Instructions for the task. Write out exactly the lines from the one containing "Docs or Sheets." through the last line of the records below, including both.

Data for processing.
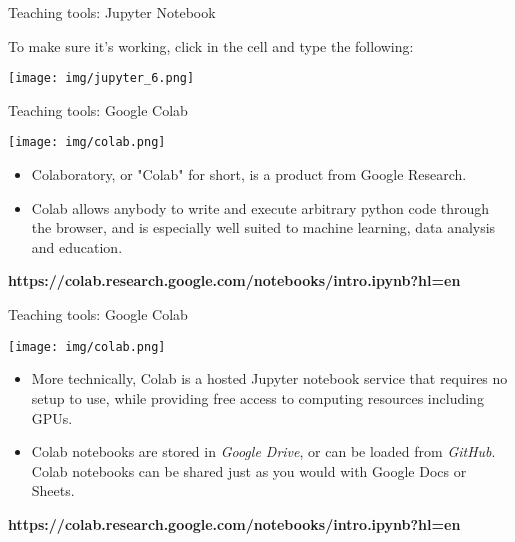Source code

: \documentclass[11pt]{beamer}
\begin{document}
\begin{frame}{Teaching tools: Jupyter Notebook}

To make sure it’s working, click in the cell and type the following:

\begin{center}
\texttt{[image: img/jupyter\_6.png]} 
\end{center}
\end{frame}
%
%
\begin{frame}{Teaching tools: Google Colab}
	\noindent\begin{minipage}{0.5\textwidth}
		\texttt{[image: img/colab.png]}
	\end{minipage}%
	\hfill%
	\begin{minipage}{0.5\textwidth}
		\begin{itemize}
			\item Colaboratory, or "Colab" for short, is a product from Google Research. \item Colab allows anybody to write and execute arbitrary python code through the browser, and is especially well suited to machine learning, data analysis and education. 
		\end{itemize}
	\end{minipage}
\vfill
\footnotesize{\textbf{https://colab.research.google.com/notebooks/intro.ipynb?hl=en}}
\end{frame}
\begin{frame}{Teaching tools: Google Colab}
	\noindent\begin{minipage}{0.5\textwidth}
		\texttt{[image: img/colab.png]}
	\end{minipage}%
	\hfill%
	\begin{minipage}{0.5\textwidth}
		\begin{itemize}
\item More technically, Colab is a hosted Jupyter notebook service that requires no setup to use, while providing free access to computing resources including GPUs.
\item Colab notebooks are stored in \textit{Google Drive}, or can be loaded from \textit{GitHub}. Colab notebooks can be shared just as you would with Google Docs or Sheets.
		\end{itemize}
	\end{minipage}
\vfill	
\footnotesize{\textbf{https://colab.research.google.com/notebooks/intro.ipynb?hl=en}}
\end{frame}
\end{document}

Output below.
\item Colab notebooks are stored in \textit{Google Drive}, or can be loaded from \textit{GitHub}. Colab notebooks can be shared just as you would with Google Docs or Sheets.
		\end{itemize}
	\end{minipage}
\vfill	
\footnotesize{\textbf{https://colab.research.google.com/notebooks/intro.ipynb?hl=en}}
\end{frame}
\end{document}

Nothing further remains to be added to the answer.